**Prompt:** Word for word, transcribe the data below from the line with "7. **diffusion.py**: This" to the line with "10. **model_loader.py**: The", keeping both of those lines.

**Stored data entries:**

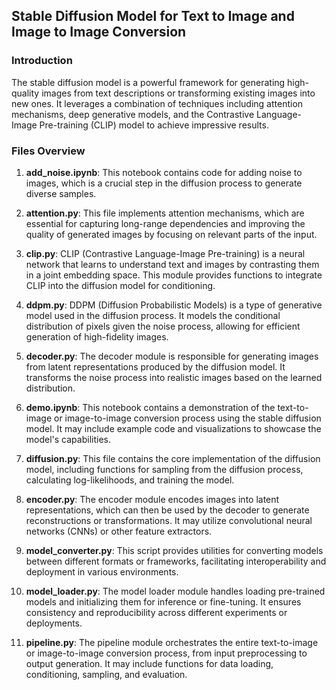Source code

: 
## Stable Diffusion Model for Text to Image and Image to Image Conversion

### Introduction
The stable diffusion model is a powerful framework for generating high-quality images from text descriptions or transforming existing images into new ones. It leverages a combination of techniques including attention mechanisms, deep generative models, and the Contrastive Language-Image Pre-training (CLIP) model to achieve impressive results.

### Files Overview
1. **add_noise.ipynb**: This notebook  contains code for adding noise to images, which is a crucial step in the diffusion process to generate diverse samples.
   
2. **attention.py**: This file implements attention mechanisms, which are essential for capturing long-range dependencies and improving the quality of generated images by focusing on relevant parts of the input.

3. **clip.py**: CLIP (Contrastive Language-Image Pre-training) is a neural network that learns to understand text and images by contrasting them in a joint embedding space. This module provides functions to integrate CLIP into the diffusion model for conditioning.

4. **ddpm.py**: DDPM (Diffusion Probabilistic Models) is a type of generative model used in the diffusion process. It models the conditional distribution of pixels given the noise process, allowing for efficient generation of high-fidelity images.

5. **decoder.py**: The decoder module is responsible for generating images from latent representations produced by the diffusion model. It transforms the noise process into realistic images based on the learned distribution.

6. **demo.ipynb**: This notebook  contains a demonstration of the text-to-image or image-to-image conversion process using the stable diffusion model. It may include example code and visualizations to showcase the model's capabilities.

7. **diffusion.py**: This file  contains the core implementation of the diffusion model, including functions for sampling from the diffusion process, calculating log-likelihoods, and training the model.

8. **encoder.py**: The encoder module encodes images into latent representations, which can then be used by the decoder to generate reconstructions or transformations. It may utilize convolutional neural networks (CNNs) or other feature extractors.

9. **model_converter.py**: This script provides utilities for converting models between different formats or frameworks, facilitating interoperability and deployment in various environments.

10. **model_loader.py**: The model loader module handles loading pre-trained models and initializing them for inference or fine-tuning. It ensures consistency and reproducibility across different experiments or deployments.

11. **pipeline.py**: The pipeline module orchestrates the entire text-to-image or image-to-image conversion process, from input preprocessing to output generation. It may include functions for data loading, conditioning, sampling, and evaluation.

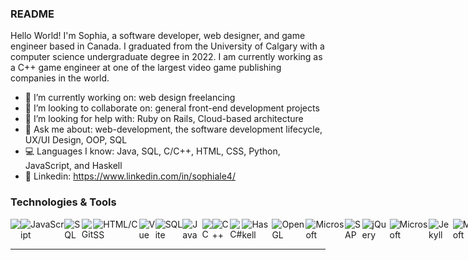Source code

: ### README

Hello World! I'm Sophia, a software developer, web designer, and game engineer based in Canada. I graduated from the University of Calgary with a computer science undergraduate degree in 2022. I am currently working as a C++ game engineer at one of the largest video game publishing companies in the world.

- 🔭 I’m currently working on: web design freelancing
- 👯 I’m looking to collaborate on: general front-end development projects
- 🤔 I’m looking for help with: Ruby on Rails, Cloud-based architecture
- 💬 Ask me about: web-development, the software development lifecycle, UX/UI Design, OOP, SQL
- :computer: Languages I know: Java, SQL, C/C++, HTML, CSS, Python, JavaScript, and Haskell
- :briefcase: Linkedin: https://www.linkedin.com/in/sophiale4/

### Technologies & Tools
<div style="display: flex">
  <img src="https://img.shields.io/badge/-Python-EAE4E9"/>
  <img alt="JavaScript" src="https://img.shields.io/badge/-Javascript-FFF1E6" />
  <img alt="SQL" src="https://img.shields.io/badge/-SQL-FDE2E4" />
  <img alt="Git" src="https://img.shields.io/badge/-Git-FAD2E1" />
  <img alt="HTML/CSS" src="https://img.shields.io/badge/-HTML%2FCSS-E2ECE9" />
  <img alt="Vue" src="https://img.shields.io/badge/-VueJS-BEE1E6" />
  <img alt="SQLite" src="https://img.shields.io/badge/-SQLite-F0EFEB" />
  <img alt="Java" src="https://img.shields.io/badge/Java-DFE7FD" />
  <img alt="C" src="https://img.shields.io/badge/C-CDDAFD" />
  <img alt="C++" src="https://img.shields.io/badge/C%2B%2B-EAE4E9" />
  <img alt="C#" src="https://img.shields.io/badge/C%23-FFF1E6" />
  <img alt="Haskell" src="https://img.shields.io/badge/Haskell-FDE2E4">
  <img alt="OpenGL" src="https://img.shields.io/badge/OpenGL-E2ECE9" />
  <img alt="Microsoft" src="https://img.shields.io/badge/C%23-F0EFEB" />
  <img alt="SAP" src="https://img.shields.io/badge/SAP-DFE7FD" />
  <img alt="jQuery" src="https://img.shields.io/badge/jQuery-CDDAFD" />
  <img alt="Microsoft" src="https://img.shields.io/badge/C%23-EAE4E9" />
  <img alt="Jekyll" src="https://img.shields.io/badge/Jekyll-FFF1E6" />
  <img alt="Microsoft" src="https://img.shields.io/badge/C%23-FDE2E4" />
  <img alt="Adobe XD" src="https://img.shields.io/badge/Adobe%20XD-E2ECE9" />
                                                              
</div>
<hr>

**Result of the exercise:**
7. **diffusion.py**: This file  contains the core implementation of the diffusion model, including functions for sampling from the diffusion process, calculating log-likelihoods, and training the model.

8. **encoder.py**: The encoder module encodes images into latent representations, which can then be used by the decoder to generate reconstructions or transformations. It may utilize convolutional neural networks (CNNs) or other feature extractors.

9. **model_converter.py**: This script provides utilities for converting models between different formats or frameworks, facilitating interoperability and deployment in various environments.

10. **model_loader.py**: The model loader module handles loading pre-trained models and initializing them for inference or fine-tuning. It ensures consistency and reproducibility across different experiments or deployments.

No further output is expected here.